Jak narodził się Jowisz? Teraz nauka pozwala zobaczyć to na własne oczy

Sebastian Luc-Lepianka
31 lipca 2023, 20:07 • 1 minuta czytania
“Narodziny Wenus” to znany wszystkim obraz Botticellego, a teraz możemy oglądać inne, współczesne cudo dzięki pracy dwóch teleskopów - formowanie się przyszłych gazowych gigantów. Tak mogły wyglądać narodziny Jowisza.
Tak mogą powstawać gazowe giganty. Fot. Cover Images/East News
Więcej ciekawych artykułów znajdziesz na stronie głównej

Oczywiście nie mowa o rzeczywistej szansie obejrzenia narodzin naszego gazowego giganta, a o pokrewnej mu planecie, która z naszej perspektywy dopiero się rodzi. To pierwszy taki zaobserwowany przypadek w kosmosie.


Co jest ważnego w tym odkryciu?

Jowisza juniora zauważyły zespoły dwóch radioteleskopów: VLT (dosłownie Bardzo Duży Teleskop) i ALMA. Uwaga obu została skierowana na gęsto obłok pyłowo-gazowy otaczający gwiazdę V960 Mon.
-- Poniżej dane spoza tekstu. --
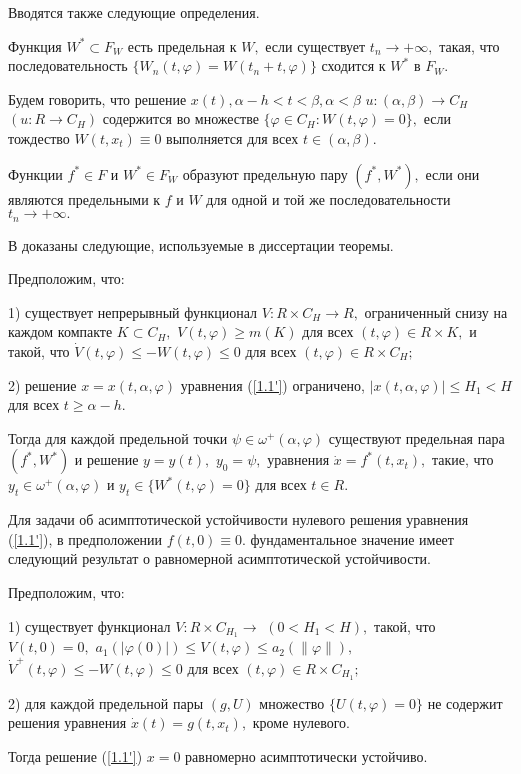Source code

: Вводятся также следующие определения.

Функция $W^*\subset F_W$ есть предельная к $W,$  если
	существует $t_n\to +\infty, $  такая,  что  последовательность $\{
	W_n(t,\varphi )=W(t_n+t,\varphi )\}$ сходится к $W^*$  в $F_{W}.$

Будем говорить, что решение $x(t), \alpha - h < t < \beta, \alpha < \beta$
	$u : (\alpha ,\beta )\to C_{H}$ $(u : R\to C_{H})$ содержится во
	множестве $\{ \varphi\in C_{H} : W(t,\varphi )=0 \},$ если
	тождество $W(t, x_t)\equiv 0$ выполняется для всех $t\in (\alpha
	,\beta )$.

Функции $f^* \in F$ и $W^*\in F_W$ образуют
	предельную пару $(f^*,W^*),$ если они являются предельными  к $f$ и
	$W$ для  одной  и  той  же  последовательности $t_n\to +\infty .$

В \cite{andr10} доказаны следующие, используемые в диссертации теоремы.

\begin{theorem}\label{t-1.3} Предположим, что:
	
	1) 
	существует непрерывный функционал $V : R \times C_H\to R,$  ограниченный
	снизу на каждом компакте $K\subset C_H,$ $V(t,\varphi )\ge m(K)$
	для всех $(t,\varphi )\in R \times K,$ и такой, что $\dot
	V(t,\varphi )\le -W(t,\varphi )\le 0$  для  всех $(t,\varphi )\in R
	\times C_H;$
	
	2) решение $x=x(t,\alpha ,\varphi )$ уравнения (\ref{1.1'})  ограничено,
	$|x(t,\alpha ,\varphi )|\le H_1<H$
	для всех $t\ge\alpha -h.$
	
	Тогда для каждой  предельной
	точки $\psi\in\omega ^+(\alpha ,\varphi )$  существуют  предельная
	пара  $(f^*, W^*)$ и решение $y=y(t),$ $y_0=\psi, $ уравнения $\dot x=f^*(t,x_t),$  такие,  что
	$ y_t\in \omega ^+(\alpha ,\varphi )$ и
	$y_t \in \{ W^*(t,\varphi )=0 \}$
		для всех  $t\in R.$
\end{theorem}
	
Для задачи об асимптотической устойчивости нулевого решения уравнения (\ref{1.1'}), в предположении $f(t,0)\equiv 0.$ фундаментальное значение имеет следующий  результат о равномерной асимптотической устойчивости.
	
	\begin{theorem}\label{t-4.5} Предположим, что:
		
		1) существует функционал $V: R \times C_{H_1}\to $ $(0<H_1<H),$
		такой,  что $V(t,0)=0,$ $a_1(|\varphi (0)|)\le V(t,\varphi )\le a_2(\|\varphi \| ),$
		$\dot V^+(t,\varphi )\le -W(t,\varphi )\le 0$ для всех
		$(t,\varphi )\in R \times C_{H_1};$
		
		2) для  каждой  предельной пары $(g,U)$  множество $\{ U(t,\varphi )=0\}$  не
		содержит решения уравнения $\dot x(t)=g(t,x_t),$  кроме нулевого.
		
		
		Тогда решение (\ref{1.1'})  $x=0$ равномерно асимптотически устойчиво.
	\end{theorem}
	
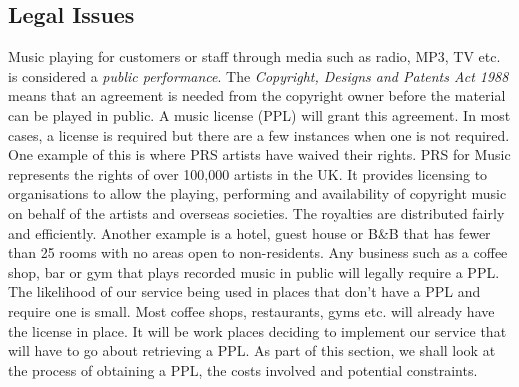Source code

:\subsection{\textbf{Legal Issues}}
    Music playing for customers or staff through media such as radio, MP3, TV etc. is considered a \emph{public performance}. The \emph{Copyright, Designs and Patents Act 1988} means that an agreement is needed from the copyright owner before the material can be played in public. A music license (PPL) will grant this agreement. In most cases, a license is required but there are a few instances when one is not required. One example of this is where PRS  artists have waived their rights. PRS for Music represents the rights of over 100,000 artists in the UK.  It provides licensing to organisations to allow the playing, performing and availability of copyright music on behalf of the artists and overseas societies.  The royalties are distributed fairly and efficiently.  Another example is a hotel, guest house or B\&B that has fewer than 25 rooms with no areas open to non-residents. 
    Any business such as a coffee shop, bar or gym that plays recorded music in public will legally require a PPL. The likelihood of our service being used in places that don't have a PPL and require one is small. Most coffee shops, restaurants, gyms etc. will already have the license in place. It will be work places deciding to implement our service that will have to go about retrieving a PPL. As part of this section, we shall look at the process of obtaining a PPL, the costs involved and potential constraints.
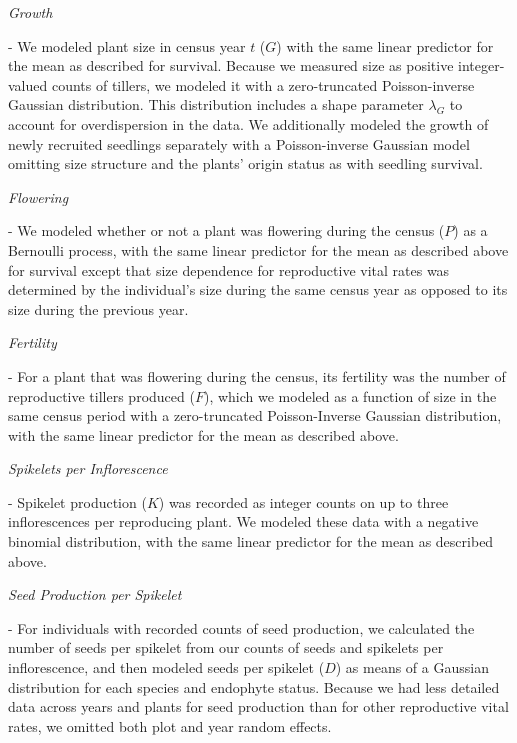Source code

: \documentclass[lineno,sn-nature]{sn-jnl}%
\providecommand{\DIFadd}[1]{{\protect\color{blue}#1}} %
\providecommand{\DIFadd}[1]{{\protect\color{blue}\uwave{#1}}} %
\begin{document}
\begin{appendices}
{}


\emph{\DIFadd{Growth}} \DIFadd{- We modeled plant size in census year $t$ ($G$) with the same linear predictor for the mean as described for survival.
Because we measured size as positive integer-valued counts of tillers, we modeled it with a zero-truncated Poisson-inverse Gaussian distribution.
This distribution includes a shape parameter $\lambda_G$ to account for overdispersion in the data.
We additionally modeled the growth of newly recruited seedlings separately with a Poisson-inverse Gaussian model omitting size structure and the plants' origin status as with seedling survival.

}

\emph{\DIFadd{Flowering}} \DIFadd{- We modeled whether or not a plant was flowering during the census ($P$) as a Bernoulli process, with the same linear predictor for the mean as described above for survival except that size dependence for reproductive vital rates was determined by the individual's size during the same census year as opposed to its size during the previous year.

}

\emph{\DIFadd{Fertility}} \DIFadd{- For a plant that was flowering during the census, its fertility was the number of reproductive tillers produced ($F$), which we modeled as a function of size in the same census period with a zero-truncated Poisson-Inverse Gaussian distribution, with the same linear predictor for the mean as described above. 

}

\emph{\DIFadd{Spikelets per Inflorescence}} \DIFadd{- Spikelet production ($K$) was recorded as integer counts on up to three inflorescences per reproducing plant.
We modeled these data with a negative binomial distribution, with the same linear predictor for the mean as described above. 

}

\emph{\DIFadd{Seed Production per Spikelet}} \DIFadd{- For individuals with recorded counts of seed production, we calculated the number of seeds per spikelet from our counts of seeds and spikelets per inflorescence, and then modeled seeds per spikelet ($D$) as means of a Gaussian distribution for each species and endophyte status. 
Because we had less detailed data across years and plants for seed production than for other reproductive vital rates, we omitted both plot and year random effects. 

}


\end{appendices}
\end{document}
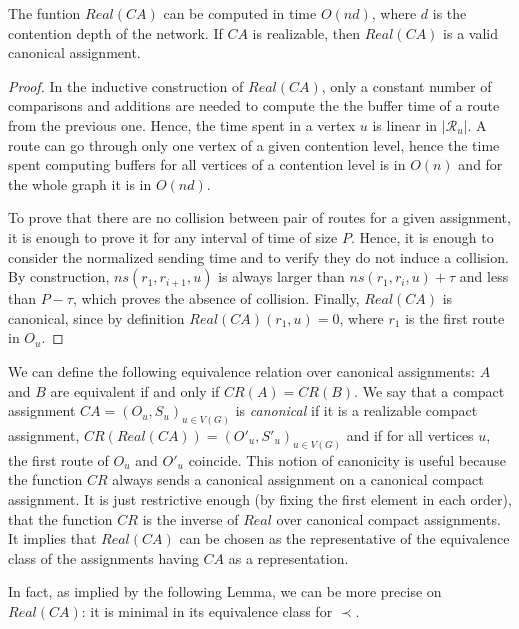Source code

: \documentclass[english]{article}
\begin{document}
\begin{lemma}\label{lemma:canonical}
The funtion $Real(CA)$ can be computed in time $O(nd)$, where $d$ is the contention
depth of the network. If $CA$ is realizable, then $Real(CA)$ is a valid canonical assignment.
\end{lemma}
\begin{proof}
In the inductive construction of $Real(CA)$,  only a constant number of comparisons and additions are needed to compute the 
the buffer time of a route from the previous one. Hence, the time spent in a vertex $u$ is linear in $|\mathcal{R}_u|$. 
A route can go through only one vertex of a given contention level, hence the time spent computing buffers for all vertices
of a contention level is in $O(n)$ and for the whole graph it is in $O(nd)$.

To prove that there are no collision between pair of routes for a given assignment, it is enough to 
prove it for any interval of time of size $P$. Hence, it is enough to consider the normalized sending time and to verify
they do not induce a collision. By construction,  $ns(r_1,r_{i+1},u)$ is always larger than $ns(r_1,r_{i},u) + \tau$ and less 
than $P - \tau$, which proves the absence of collision. Finally, $Real(CA)$ is canonical, since by definition $Real(CA)(r_1,u) = 0$,
where $r_1$ is the first route in $O_u$.
\end{proof}

We can define the following equivalence relation over canonical assignments: $A$ and $B$ are equivalent if and only if $CR(A) = CR(B)$.
We say that a compact assignment $CA = (O_u,S_u)_{u \in V(G)}$ is \emph{canonical} if it is a realizable compact assignment, $CR(Real(CA)) = (O'_u,S'_u)_{u \in V(G)}$ and if for all vertices $u$, the first route of $O_u$ and $O'_u$ coincide. This notion of canonicity is useful because the function 
$CR$ always sends a canonical assignment on a canonical compact assignment. It is just restrictive enough (by fixing the first element in each order),
that the function $CR$ is the inverse of $Real$ over canonical compact assignments. It implies that
$Real(CA)$ can be chosen as the representative of the equivalence class of the assignments having $CA$ as a representation.

In fact, as implied by the following Lemma, we can be more precise on $Real(CA)$: it is minimal in its equivalence class for $\prec$.
\end{document}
Wewnątrz niego zaszły procesy prowadzące do lokalnego zagęszczenia się materii, z której może narodzić się gazowy gigant podobny do naszego Jupitera. 

V960 Mon to młoda gwiazda, oddalona od nas o ok. 7120 lat świetlnych w stronę gwiazdozbioru Jednorożca. Jej młody wiek ma tu znaczenie, bo wciąż rośnie i przyciąga materię z otoczenia. Jest też niestabilna i jeden z jej rozbłysków podświetlił nieoczekiwane struktury, przyciągając uwagę radioteleskopu ALMA. Dzięki temu możemy po raz pierwszy zobaczyć procesy narodzin planety tego typu, a w efekcie lepiej je zrozumieć.

Do tej pory takie wydarzenia pozostawały poza zasięgiem naukowców, skryte przez dyski protoplanetarne - obracający się dookoła młodej gwiazdy krąg gazu i pyłu, spłaszczony siłą obrotową.

Co odkryto?

Dane z ALMA wykazują, że ów dysk otaczający V960 Mon ulega właśnie fragmentacji - czyli jest niestabilny grawitacyjnie i część jego fragmentów zapada się w zalążki planet. Te struktury właśnie odnaleziono dzięki rozbłyskowi gwiazdy. Każdy z kosmicznych noworodków w kształcie spiralnym ma masę kilkukrotnie przewyższającą masę naszej planety, a będzie ona jeszcze rosła. 

Mając przykład z V960 Mon, naukowcy rozglądają się za kolejnymi młodymi gwiazdami, których rozbłyski mogłyby pomóc zauważyć kolejne zjawiska fragmentacji dysków protoplanetarnych. To pomoże ustalić jaki rodzaj formowania takich planet jest najpowszechniejszy we Wszechświecie.

Zakładane są dwa sposoby, w jakie formują się gazowe olbrzymy. Pierwszy zakłada proces podobny do powstania Ziemi, czyli charakterystyczny dla planet skalistych - stopniowe zwiększanie masy i rozmiarów przez zgarnianie materii z otoczenia.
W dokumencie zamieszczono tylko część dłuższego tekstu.